I also hate the precedent this sets. That they did not even see fit to give us a one sentence update that ‘we have run all our safety tests and procedures, and find GPT-4.1 performs well on all safety metrics and poses no marginal risks.’
We used to have this principle where, when OpenAI or other frontier labs release plausibly frontier models, we get a model card and a full report on what precautions have been taken. Also, we used to have a principle that they took real and actually costly precautions.
Will Brown: it's simple, really. GPT-4.1 is o3 without reasoning ... o1 is 4o with reasoning ... and o4 is GPT-4.5 with reasoning.
Price and knowledge cutoff for o3 strongly suggest it's indeed GPT-4.1 with reasoning. And so again we don't get to see the touted scaling of reasoning models, since the base model got upgraded instead of remaining unchanged. (I'm getting the impression that GPT-4.5 with reasoning is going to be called "GPT-5" rather than "o4", similarly to how Gemini 2.5 Pro is plausibly Gemini 2.0 Pro with reasoning.)
In any case, the fact that o3 is not GPT-4.5 with reasoning means that there is still no word on what GPT-4.5 with reasoning is capable of. For Anthropic, Sonnet 3.7 with reasoning is analogous to o1 (it's built on the base model of the older Sonnet 3.5, similarly to how o1 is built on the base model of GPT-4o). Internally, they probably already have a reasoning model for some larger Opus model (analogous to GPT-4.5) and for a newer Sonnet (analogous to GPT-4.1) with a newer base model different from that of Sonnet 3.5.
This also makes it less plausible that Gemini 2.5 Pro is based on a GPT-4.5 scale model (even though TPUs might've been able to make its price/speed possible even if it was), so there might be a Gemini 2.0 Ultra internally after all, at least as a base model. One of the new algorithmic secrets disclosed in Gemma 3 report was that pretraining knowledge distillation works even when the teacher model is much larger (rather than modestly larger) than the student model, it just needs to be trained for enough tokens for this to become an advantage rather than a disadvantage (Figure 8), something that for example Llama 3.2 from Sep 2024 still wasn't taking advantage of.
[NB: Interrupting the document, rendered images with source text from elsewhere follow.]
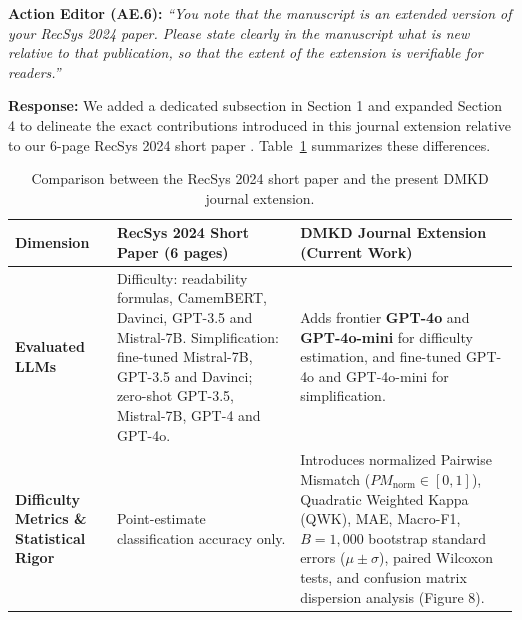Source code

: \documentclass[11pt,a4paper]{article}
\newcommand{\mm}[1]{#1}
\newcommand{\mmhl}[1]{#1}
\begin{document}
\begin{reviewbox}
\textbf{Action Editor (AE.6):} \textit{``You note that the manuscript is an extended version of your RecSys 2024 paper. Please state clearly in the manuscript what is new relative to that publication, so that the extent of the extension is verifiable for readers.''}
\end{reviewbox}

\noindent\textbf{Response:}
We added a dedicated subsection in Section 1 and expanded Section 4 to delineate the exact contributions introduced in this journal extension relative to our \mmhl{6}-page RecSys 2024 short paper \cite{jamet2024evaluation}. Table~\ref{tab:rebuttal_recsys_delta} summarizes these differences.

\begin{table}[!htbp]
\centering
\scriptsize
\setlength{\tabcolsep}{3.5pt}
\renewcommand{\arraystretch}{0.92}
\caption{Comparison between the RecSys 2024 short paper \cite{jamet2024evaluation} and the present DMKD journal extension.}
\label{tab:rebuttal_recsys_delta}
\begin{tabular}{>{\raggedright\arraybackslash}p{2.9cm}>{\raggedright\arraybackslash}p{5.5cm}>{\raggedright\arraybackslash}p{7.0cm}}
\toprule
\textbf{Dimension} & \textbf{RecSys 2024 Short Paper (\mmhl{6} pages)} & \textbf{DMKD Journal Extension (Current Work)} \\
\midrule
\textbf{Evaluated LLMs} & \mm{Difficulty: readability formulas,} CamemBERT, Davinci, GPT-3.5 \mm{and Mistral-7B. Simplification: fine-tuned Mistral-7B, GPT-3.5 and Davinci; zero-shot GPT-3.5, Mistral-7B, GPT-4 and GPT-4o.} & Adds frontier \textbf{GPT-4o} and \textbf{GPT-4o-mini} \mm{for difficulty estimation, and fine-tuned GPT-4o and GPT-4o-mini for} simplification. \\
\addlinespace[2pt]
\textbf{Difficulty Metrics \& Statistical Rigor} & Point-estimate classification accuracy only. & Introduces normalized Pairwise Mismatch ($PM_{\text{norm}} \in [0, 1]$), Quadratic Weighted Kappa (QWK), MAE, Macro-F1, $B=1{,}000$ bootstrap standard errors ($\mu \pm \sigma$), paired Wilcoxon tests, and confusion matrix dispersion analysis (Figure 8). \\

\end{tabular}
\end{table}
\end{document}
This makes it useful to train the largest possible compute optimal base model regardless of whether its better quality justifies its inference cost, merely to make the smaller overtrained base models better by pretraining them from the large model logits with knowledge distillation instead of from raw tokens.
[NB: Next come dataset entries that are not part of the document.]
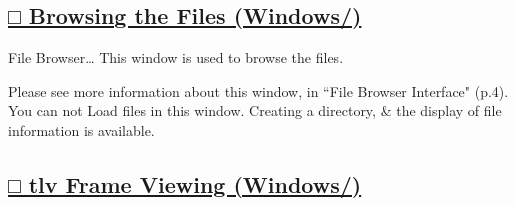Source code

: \documentclass[a4paper,10pt]{article}
\begin{document}
\newpage

\subsection*{\uline{□ Browsing the Files (Windows/)}}

\normalsize
\noindent File Browser… This window is used to browse the files.\par
\footnotesize
\noindent Please see more information about this window, in “File Browser Interface" (p.4).\\
You can not Load files in this window. Creating a directory, \& the display of file information is available.\\

\subsection*{\uline{□ tlv Frame Viewing (Windows/)}}
\end{document}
I gotta say, I have no idea why people are putting Claude 3.7 in the same league as recent GPT models or Gemini 2.5. My experience is that Claude 3.7 deeply struggles with a range of tasks. I've been trying to use it for grant writing -- shortening text, defining terms in my field, suggesting alternative ways to word things. It gets definitions wrong, offers nonsensical alternative wordings, and gets stuck repeating the same "shortened," nuance-stripped text over and over despite me asking it to try another way.
By contrast, I threw an entire draft of my grant proposal into Gemini 2.5 and got a substantially shorter and more clear new version out, first try.
Interesting, my experience is roughly the opposite re Claude-3.7 vs the GPTs (no comment on Gemini, I've used it much less so far). Claude is my main workhorse; good at writing, good at coding, good at helping think things through. Anecdote: I had an interesting mini-research case yesterday ('What has Trump II done that liberals are likely to be happiest about?') where Claude did well albeit with some repetition and both o3 and o4-mini flopped. o3 was initially very skeptical that there was a second Trump term at all.
Hard to say if that's different prompting, different preferences, or even chance variation, though.
Gemini seems to do a better job of shortening text while maintaining the nuance I expect grant reviewers to demand. Claude seems to focus entirely on shortening text. For context, I'm feeding a specific aims page for my PhD work that I've written about 15 drafts of already, so I have detailed implicit preferences about what is and is not an acceptable result.